Analytics Toolbox for BigQuery

Analytics Toolbox for BigQuery

geocoding

This module contains functions that perform geocoding: taking a text-based description of a location and returning geographic coordinates.

GEOCODE_BATCH

Description

This procedure geocodes an input query. To geocode a table pass a query like SELECT * FROM table.
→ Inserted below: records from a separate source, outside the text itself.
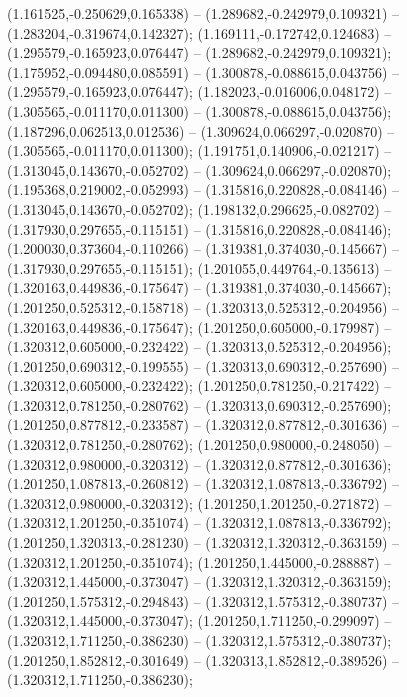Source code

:  (1.161525,-0.250629,0.165338) -- (1.289682,-0.242979,0.109321) -- (1.283204,-0.319674,0.142327);
 (1.169111,-0.172742,0.124683) -- (1.295579,-0.165923,0.076447) -- (1.289682,-0.242979,0.109321);
 (1.175952,-0.094480,0.085591) -- (1.300878,-0.088615,0.043756) -- (1.295579,-0.165923,0.076447);
 (1.182023,-0.016006,0.048172) -- (1.305565,-0.011170,0.011300) -- (1.300878,-0.088615,0.043756);
 (1.187296,0.062513,0.012536) -- (1.309624,0.066297,-0.020870) -- (1.305565,-0.011170,0.011300);
 (1.191751,0.140906,-0.021217) -- (1.313045,0.143670,-0.052702) -- (1.309624,0.066297,-0.020870);
 (1.195368,0.219002,-0.052993) -- (1.315816,0.220828,-0.084146) -- (1.313045,0.143670,-0.052702);
 (1.198132,0.296625,-0.082702) -- (1.317930,0.297655,-0.115151) -- (1.315816,0.220828,-0.084146);
 (1.200030,0.373604,-0.110266) -- (1.319381,0.374030,-0.145667) -- (1.317930,0.297655,-0.115151);
 (1.201055,0.449764,-0.135613) -- (1.320163,0.449836,-0.175647) -- (1.319381,0.374030,-0.145667);
 (1.201250,0.525312,-0.158718) -- (1.320313,0.525312,-0.204956) -- (1.320163,0.449836,-0.175647);
 (1.201250,0.605000,-0.179987) -- (1.320312,0.605000,-0.232422) -- (1.320313,0.525312,-0.204956);
 (1.201250,0.690312,-0.199555) -- (1.320313,0.690312,-0.257690) -- (1.320312,0.605000,-0.232422);
 (1.201250,0.781250,-0.217422) -- (1.320312,0.781250,-0.280762) -- (1.320313,0.690312,-0.257690);
 (1.201250,0.877812,-0.233587) -- (1.320312,0.877812,-0.301636) -- (1.320312,0.781250,-0.280762);
 (1.201250,0.980000,-0.248050) -- (1.320312,0.980000,-0.320312) -- (1.320312,0.877812,-0.301636);
 (1.201250,1.087813,-0.260812) -- (1.320312,1.087813,-0.336792) -- (1.320312,0.980000,-0.320312);
 (1.201250,1.201250,-0.271872) -- (1.320312,1.201250,-0.351074) -- (1.320312,1.087813,-0.336792);
 (1.201250,1.320313,-0.281230) -- (1.320312,1.320312,-0.363159) -- (1.320312,1.201250,-0.351074);
 (1.201250,1.445000,-0.288887) -- (1.320312,1.445000,-0.373047) -- (1.320312,1.320312,-0.363159);
 (1.201250,1.575312,-0.294843) -- (1.320312,1.575312,-0.380737) -- (1.320312,1.445000,-0.373047);
 (1.201250,1.711250,-0.299097) -- (1.320312,1.711250,-0.386230) -- (1.320312,1.575312,-0.380737);
 (1.201250,1.852812,-0.301649) -- (1.320313,1.852812,-0.389526) -- (1.320312,1.711250,-0.386230);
  • input_query: STRING query that selects the data to be geocoded.
  • search: STRING SQL expression (e.g. input query column name, literal, etc.) that specifies the search text to be geocoded.
  • country: STRING SQL expression that specifies the country; can be NULL.
  • admin: STRING SQL expression that specifies the admin division (state/province/…); can be NULL.
  • output: ARRAY<STRING> containing the name of an output table to store the results and optionally an SQL clause that can be used to partition it, e.g. 'PARTITION BY number'. The name of the output table should include project and dataset: project-id.dataset-id.table-name. This parameter can be NULL or empty, in which case the enrichment result is simply returned but not stored anywhere.
  • max_multiple_results: INT64. Set it to NULL to return only a single best match geocode result per row. Geocoding attributes will appear as separate columns of the result. If you pass an integer greater than 0 multiple geocoding result per row will be returned in a __carto_geocode__column. Geocoding attributes will appear as STRUCT fields. The integer passed will define the maximum geocode matches per row; note that if you pass 1 you will get single best matches, but in a single column with the same format as for multiple results.
  • source: STRING name of the location where the Data Observatory subscriptions of the user are stored, in project_id.dataset_id format. If only the dataset_id is included, it uses the project carto-customers by default.

Result

Produces a table with the result of the input query and some additional attributes per geocoding match:

  • __carto_geocode_center__: GEOGRAPHY
  • __carto_geocode_resolution__: resolution of the geocodings
  • __carto_geocode_dissimilitude__ degree of dissimiltude between the input search and the matched geocoded place. For a perfect match it will be 0; the higher the value the less similar the names are.
  • __carto_country_id__: ISO code (2 letters) of the detected country.
  • __carto_admin_level__: admin level matched
  • __carto_admin_id__: code of the matched admin division.
  • __carto_geocode_name__: named of the matched entity

Example

1
2
3
4
5
6
7
CALL `carto-un`.geocoding.GEOCODE_BATCH(
  'SELECT id, city, state, country FROM `my-project.my-dataset.my-table`',
  'city', 'country', 'state',
  ['`my-project.my-dataset.my-geododed-table`'],
  NULL,
  'my-dataobs-project.my-dataobs-dataset'
);

GEOCODE_PC_BATCH

Description

This procedure geocodes postal codes in an input query. To geocode a table pass a query like SELECT * FROM table.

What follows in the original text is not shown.